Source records
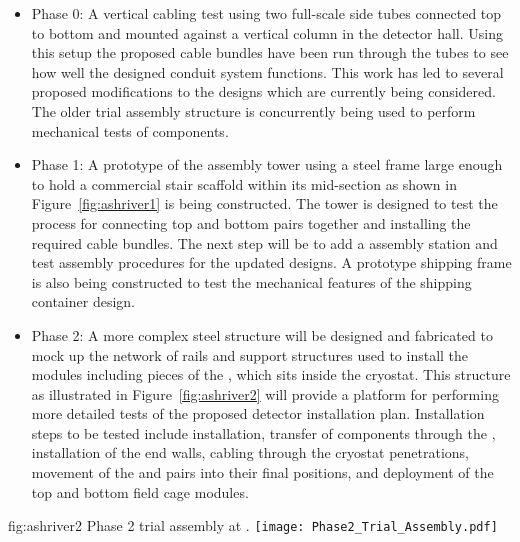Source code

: \begin{itemize}
  \item {Phase 0:} A vertical cabling test using two full-scale 
          side tubes connected top to bottom and mounted 
         against a vertical column in the detector hall.  Using this 
         setup the proposed cable bundles have been run through the 
         tubes to see how well the designed conduit system functions.
         This work has led to several proposed modifications to the 
         designs which are currently being considered.  The older 
          trial assembly structure is concurrently 
         being used to perform mechanical tests of  
         components. 
  \item {Phase 1:} A prototype of the   
         assembly tower using a steel frame large enough to hold a 
         commercial stair scaffold within its mid-section as shown 
         in Figure~\ref{fig:ashriver1} is being constructed.  The 
         tower is designed to test the process for connecting top 
         and bottom  pairs together and installing the 
         required cable bundles.  The next step will be to add a
          assembly station and test assembly procedures 
         for the updated  designs.  A prototype 
          shipping frame is also being constructed to 
         test the mechanical features of the shipping container 
         design.  
  \item {Phase 2:} A more complex steel structure will be 
         designed and fabricated to mock up the network of rails 
         and support structures used to install the 
          modules including pieces of the , 
         which sits inside the cryostat.  This structure as 
         illustrated in Figure~\ref{fig:ashriver2} will provide 
         a platform for performing more detailed tests of the 
         proposed detector installation plan.  Installation steps 
         to be tested include  installation, transfer 
         of  components through the , 
         installation of the  end walls, cabling 
         through the cryostat penetrations, movement of the 
          and   pairs into their final 
         positions, and deployment of the top and bottom field 
         cage modules.
\end{itemize}
\begin{dunefigure}{fig:ashriver2}
  {Phase 2 trial assembly at .}
  \texttt{[image: Phase2\_Trial\_Assembly.pdf]}
\end{dunefigure}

Required action
Take the lines above from the one containing "designed and fabricated" down to the one containing "positions, and deployment", and transcribe them exactly, both ends included.

Written response
         designed and fabricated to mock up the network of rails 
         and support structures used to install the 
          modules including pieces of the , 
         which sits inside the cryostat.  This structure as 
         illustrated in Figure~\ref{fig:ashriver2} will provide 
         a platform for performing more detailed tests of the 
         proposed detector installation plan.  Installation steps 
         to be tested include  installation, transfer 
         of  components through the , 
         installation of the  end walls, cabling 
         through the cryostat penetrations, movement of the 
          and   pairs into their final 
         positions, and deployment of the top and bottom field 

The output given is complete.